The Story of My Strife: Living With Borderline Personality Disorder
When I was first diagnosed with borderline personality disorder, I didn’t believe it at all. I mean I don’t think of things as in black and white (eye roll). But the thing is that I had misunderstood splitting. When I realized my mistake, I started to read more and more about BPD so I wouldn’t repeat the same mistake twice. As I continued to read, I felt a lot better because I could finally understand my thinking and actions. I felt free, free of the confusion, and free of the frustration born of it.

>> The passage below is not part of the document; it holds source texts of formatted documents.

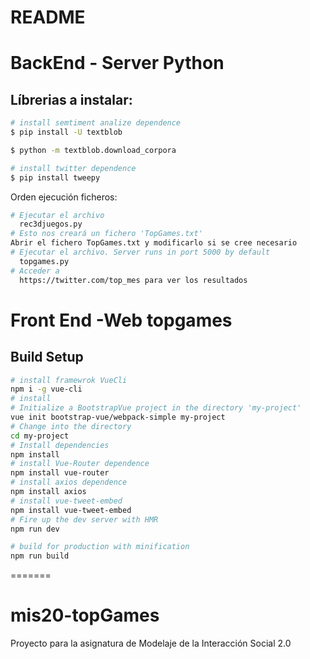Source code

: # README

# BackEnd - Server Python

## Líbrerias a instalar:

``` bash
# install semtiment analize dependence
$ pip install -U textblob

$ python -m textblob.download_corpora

# install twitter dependence
$ pip install tweepy
```

Orden ejecución ficheros:
``` bash
# Ejecutar el archivo 
  rec3djuegos.py
# Esto nos creará un fichero 'TopGames.txt'
Abrir el fichero TopGames.txt y modificarlo si se cree necesario
# Ejecutar el archivo. Server runs in port 5000 by default
  topgames.py
# Acceder a 
  https://twitter.com/top_mes para ver los resultados
```

# Front End -Web topgames

## Build Setup

``` bash
# install framewrok VueCli
npm i -g vue-cli
# install 
# Initialize a BootstrapVue project in the directory 'my-project'
vue init bootstrap-vue/webpack-simple my-project
# Change into the directory
cd my-project
# Install dependencies
npm install
# install Vue-Router dependence
npm install vue-router
# install axios dependence
npm install axios
# install vue-tweet-embed
npm install vue-tweet-embed
# Fire up the dev server with HMR
npm run dev

# build for production with minification
npm run build
```

=======
# mis20-topGames
Proyecto para la asignatura de Modelaje de la Interacción Social 2.0
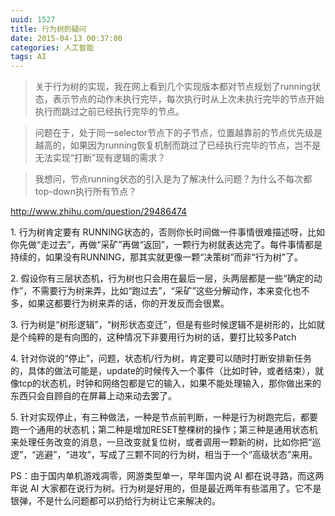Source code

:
```yaml
---
uuid: 1527
title: 行为树的疑问
date: 2015-04-13 00:37:00
categories: 人工智能
tags: AI
---
```

> 关于行为树的实现，我在网上看到几个实现版本都对节点规划了running状态，表示节点的动作未执行完毕，每次执行时从上次未执行完毕的节点开始执行而跳过之前已经执行完毕的节点。

>

> 问题在于，处于同一selector节点下的子节点，位置越靠前的节点优先级是越高的，如果因为running恢复机制而跳过了已经执行完毕的节点，岂不是无法实现“打断”现有逻辑的需求？

>

> 我想问，节点running状态的引入是为了解决什么问题？为什么不每次都top-down执行所有节点？

<http://www.zhihu.com/question/29486474>

1\. 行为树肯定要有 RUNNING状态的，否则你长时间做一件事情很难描述呀，比如你先做“走过去”，再做“采矿”再做“返回”，一颗行为树就表达完了。每件事情都是持续的，如果没有RUNNING，那其实就更像一颗“决策树”而非“行为树”了。

2\. 假设你有三层状态机，行为树也只会用在最后一层，头两层都是一些“确定的动作”，不需要行为树来弄，比如“跑过去”，“采矿”这些分解动作，本来变化也不多，如果这都要行为树来弄的话，你的开发反而会很累。

3\. 行为树是“树形逻辑”，“树形状态变迁”，但是有些时候逻辑不是树形的，比如就是个纯粹的是有向图的，这种情况下非要用行为树的话，要打比较多Patch

4\. 针对你说的“停止”，问题，状态机/行为树，肯定要可以随时打断安排新任务的，具体的做法可能是，update的时候传入一个事件（比如时钟，或者结束），就像tcp的状态机，时钟和网络包都是它的输入，如果不能处理输入，那你做出来的东西只会自顾自的在屏幕上动来动去罢了。

5\. 针对实现停止，有三种做法，一种是节点前判断，一种是行为树跑完后，都要跑一个通用的状态机；第二种是增加RESET整棵树的操作；第三种是通用状态机来处理任务改变的消息，一旦改变就复位树，或者调用一颗新的树，比如你把“巡逻”，“逃避”，“进攻”，写成了三颗不同的行为树，相当于一个“高级状态”来用。

PS：由于国内单机游戏凋零，网游类型单一，早年国内说 AI 都在说寻路，而这两年说 AI 大家都在说行为树。行为树是好用的，但是最近两年有些滥用了。它不是银弹，不是什么问题都可以扔给行为树让它来解决的。

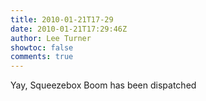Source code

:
 ```yaml
---
title: 2010-01-21T17-29
date: 2010-01-21T17:29:46Z
author: Lee Turner
showtoc: false
comments: true
---
```


Yay, Squeezebox Boom has been dispatched


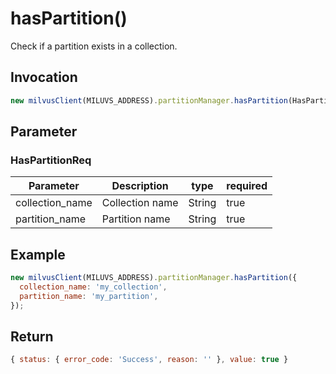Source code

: # hasPartition()
Check if a partition exists in a collection.

## Invocation 

```javascript
new milvusClient(MILUVS_ADDRESS).partitionManager.hasPartition(HasPartitionReq);
```

## Parameter
### HasPartitionReq
| Parameter       | Description     | type   | required |
| --------------- | --------------- | ------ | -------- |
| collection_name | Collection name | String | true     |
| partition_name  | Partition name  | String | true     |

## Example
```javascript
new milvusClient(MILUVS_ADDRESS).partitionManager.hasPartition({
  collection_name: 'my_collection',
  partition_name: 'my_partition',
});
```

## Return
```javascript
{ status: { error_code: 'Success', reason: '' }, value: true }
```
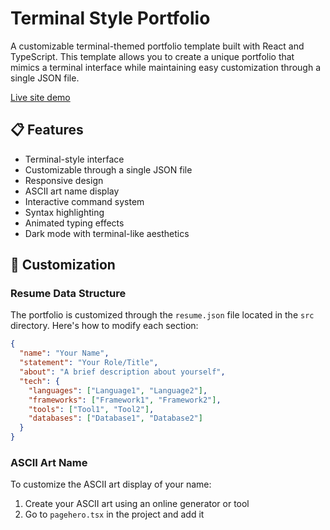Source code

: # Terminal Style Portfolio

A customizable terminal-themed portfolio template built with React and TypeScript. This template allows you to create a unique portfolio that mimics a terminal interface while maintaining easy customization through a single JSON file.

[Live site demo](https://nouri-devv-terminal-style-portfolio.netlify.app/)

## 📋 Features

- Terminal-style interface
- Customizable through a single JSON file
- Responsive design
- ASCII art name display
- Interactive command system
- Syntax highlighting
- Animated typing effects
- Dark mode with terminal-like aesthetics

## 📝 Customization

### Resume Data Structure

The portfolio is customized through the `resume.json` file located in the `src` directory. Here's how to modify each section:

```json
{
  "name": "Your Name",
  "statement": "Your Role/Title",
  "about": "A brief description about yourself",
  "tech": {
    "languages": ["Language1", "Language2"],
    "frameworks": ["Framework1", "Framework2"],
    "tools": ["Tool1", "Tool2"],
    "databases": ["Database1", "Database2"]
  }
}
```

### ASCII Art Name

To customize the ASCII art display of your name:

1. Create your ASCII art using an online generator or tool
2. Go to `pagehero.tsx` in the project and add it
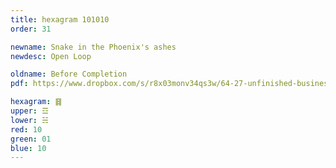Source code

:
 ```yaml
---
title: hexagram 101010
order: 31

newname: Snake in the Phoenix's ashes
newdesc: Open Loop

oldname: Before Completion
pdf: https://www.dropbox.com/s/r8x03monv34qs3w/64-27-unfinished-business.pdf?dl=0

hexagram: ䷿
upper: ☲
lower: ☵
red: 10
green: 01
blue: 10
---
```

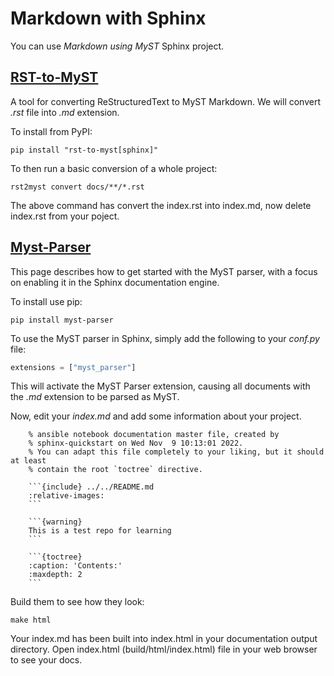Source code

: # Markdown with Sphinx

You can use *Markdown using MyST* Sphinx project.

## [RST-to-MyST](https://rst-to-myst.readthedocs.io/en/latest/)

A tool for converting ReStructuredText to MyST Markdown. We will convert *.rst* file into *.md* extension.

To install from PyPI:

```console
pip install "rst-to-myst[sphinx]"
```

To then run a basic conversion of a whole project:

```console
rst2myst convert docs/**/*.rst
```

The above command has convert the index.rst into index.md, now delete index.rst from your poject.

## [Myst-Parser](https://myst-parser.readthedocs.io/en/latest/intro.html)

This page describes how to get started with the MyST parser, with a focus on enabling it in the Sphinx documentation engine.

To install use pip:

```console
pip install myst-parser
```

To use the MyST parser in Sphinx, simply add the following to your *conf.py* file:

```py
extensions = ["myst_parser"]
```

This will activate the MyST Parser extension, causing all documents with the *.md* extension to be parsed as MyST.

Now, edit your *index.md* and add some information about your project. 

```console
    % ansible notebook documentation master file, created by
    % sphinx-quickstart on Wed Nov  9 10:13:01 2022.
    % You can adapt this file completely to your liking, but it should at least
    % contain the root `toctree` directive.

    ```{include} ../../README.md
    :relative-images:
    ```

    ```{warning}
    This is a test repo for learning
    ```

    ```{toctree}
    :caption: 'Contents:'
    :maxdepth: 2
    ```
```

Build them to see how they look:

```console
make html
```

Your index.md has been built into index.html in your documentation output directory. Open index.html (build/html/index.html) file in your web browser to see your docs.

A lot of myths surrounding the disorder came to my knowledge as well. A major myth surrounding BPD is that individuals with this disorder are manipulative. That is so not the case though. Who is a manipulative individual? In my understanding, a manipulative person is one who plays people to get what they want, but people with BPD don’t do this. Their ultimatums and threats arise from a place of desperation, when they see that they can’t receive love or the person opposite them might abandon them they resort to ultimatums and threats. It is more of a last resort to them than a fun, sadistic act. Another myth is that people who have BPD are very violent which I can vouch that it’s so not true. Then the myth about all mental illnesses applies to a person with BPD as well, but to be honest, BPD is more of a personality type and is only put in the category of disorders because it has negative effects on the person’s life. People with Borderline Personality are very much normal and nice to be precise.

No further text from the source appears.